Dataset items:
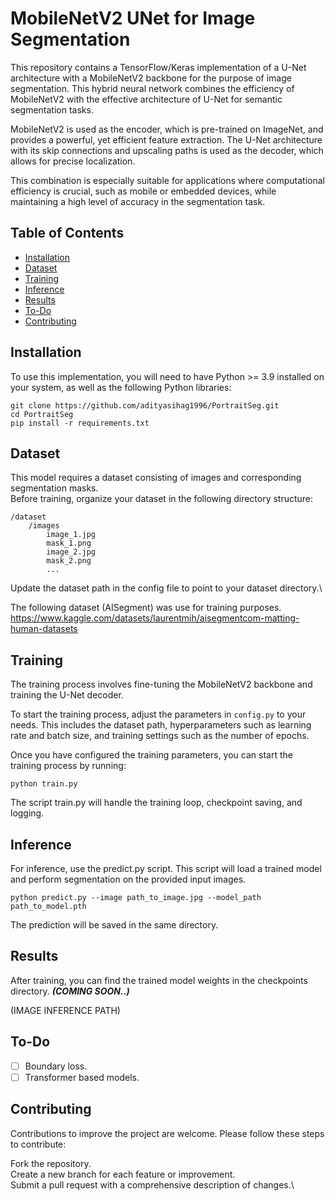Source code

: # MobileNetV2 UNet for Image Segmentation
This repository contains a TensorFlow/Keras implementation of a U-Net architecture with a MobileNetV2 backbone for the purpose of image segmentation. This hybrid neural network combines the efficiency of MobileNetV2 with the effective architecture of U-Net for semantic segmentation tasks.

MobileNetV2 is used as the encoder, which is pre-trained on ImageNet, and provides a powerful, yet efficient feature extraction. The U-Net architecture with its skip connections and upscaling paths is used as the decoder, which allows for precise localization.

This combination is especially suitable for applications where computational efficiency is crucial, such as mobile or embedded devices, while maintaining a high level of accuracy in the segmentation task.


## Table of Contents

- [Installation](#Installation)
- [Dataset](#Dataset)
- [Training](#Training)
- [Inference](#Inference)
- [Results](#Results)
- [To-Do](#to-do)
- [Contributing](#contributing)

## Installation
To use this implementation, you will need to have Python >= 3.9 installed on your system, as well as the following Python libraries:

```
git clone https://github.com/adityasihag1996/PortraitSeg.git
cd PortraitSeg
pip install -r requirements.txt
```

## Dataset
This model requires a dataset consisting of images and corresponding segmentation masks.\
Before training, organize your dataset in the following directory structure:

```
/dataset
    /images
        image_1.jpg
        mask_1.png
        image_2.jpg
        mask_2.png
        ...
```

Update the dataset path in the config file to point to your dataset directory.\

The following dataset (AISegment) was use for training purposes.
https://www.kaggle.com/datasets/laurentmih/aisegmentcom-matting-human-datasets

## Training
The training process involves fine-tuning the MobileNetV2 backbone and training the U-Net decoder.

To start the training process, adjust the parameters in `config.py` to your needs. This includes the dataset path, hyperparameters such as learning rate and batch size, and training settings such as the number of epochs.

Once you have configured the training parameters, you can start the training process by running:

```
python train.py
```

The script train.py will handle the training loop, checkpoint saving, and logging.

## Inference
For inference, use the predict.py script. This script will load a trained model and perform segmentation on the provided input images.

```
python predict.py --image path_to_image.jpg --model_path path_to_model.pth
```
The prediction will be saved in the same directory.

## Results
After training, you can find the trained model weights in the checkpoints directory. **_(COMING SOON..)_**

(IMAGE INFERENCE PATH)

## To-Do

- [ ] Boundary loss.
- [ ] Transformer based models.

## Contributing
Contributions to improve the project are welcome. Please follow these steps to contribute:

Fork the repository.\
Create a new branch for each feature or improvement.\
Submit a pull request with a comprehensive description of changes.\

:: What is being asked ::
An exact reproduction of every record above is required, with no pictures included.

:: Worked solution ::
Source code

: # MobileNetV2 UNet for Image Segmentation
This repository contains a TensorFlow/Keras implementation of a U-Net architecture with a MobileNetV2 backbone for the purpose of image segmentation. This hybrid neural network combines the efficiency of MobileNetV2 with the effective architecture of U-Net for semantic segmentation tasks.

MobileNetV2 is used as the encoder, which is pre-trained on ImageNet, and provides a powerful, yet efficient feature extraction. The U-Net architecture with its skip connections and upscaling paths is used as the decoder, which allows for precise localization.

This combination is especially suitable for applications where computational efficiency is crucial, such as mobile or embedded devices, while maintaining a high level of accuracy in the segmentation task.


## Table of Contents

- [Installation](#Installation)
- [Dataset](#Dataset)
- [Training](#Training)
- [Inference](#Inference)
- [Results](#Results)
- [To-Do](#to-do)
- [Contributing](#contributing)

## Installation
To use this implementation, you will need to have Python >= 3.9 installed on your system, as well as the following Python libraries:

```
git clone https://github.com/adityasihag1996/PortraitSeg.git
cd PortraitSeg
pip install -r requirements.txt
```

## Dataset
This model requires a dataset consisting of images and corresponding segmentation masks.\
Before training, organize your dataset in the following directory structure:

```
/dataset
    /images
        image_1.jpg
        mask_1.png
        image_2.jpg
        mask_2.png
        ...
```

Update the dataset path in the config file to point to your dataset directory.\

The following dataset (AISegment) was use for training purposes.
https://www.kaggle.com/datasets/laurentmih/aisegmentcom-matting-human-datasets

## Training
The training process involves fine-tuning the MobileNetV2 backbone and training the U-Net decoder.

To start the training process, adjust the parameters in `config.py` to your needs. This includes the dataset path, hyperparameters such as learning rate and batch size, and training settings such as the number of epochs.

Once you have configured the training parameters, you can start the training process by running:

```
python train.py
```

The script train.py will handle the training loop, checkpoint saving, and logging.

## Inference
For inference, use the predict.py script. This script will load a trained model and perform segmentation on the provided input images.

```
python predict.py --image path_to_image.jpg --model_path path_to_model.pth
```
The prediction will be saved in the same directory.

## Results
After training, you can find the trained model weights in the checkpoints directory. **_(COMING SOON..)_**

(IMAGE INFERENCE PATH)

## To-Do

- [ ] Boundary loss.
- [ ] Transformer based models.

## Contributing
Contributions to improve the project are welcome. Please follow these steps to contribute:

Fork the repository.\
Create a new branch for each feature or improvement.\
Submit a pull request with a comprehensive description of changes.\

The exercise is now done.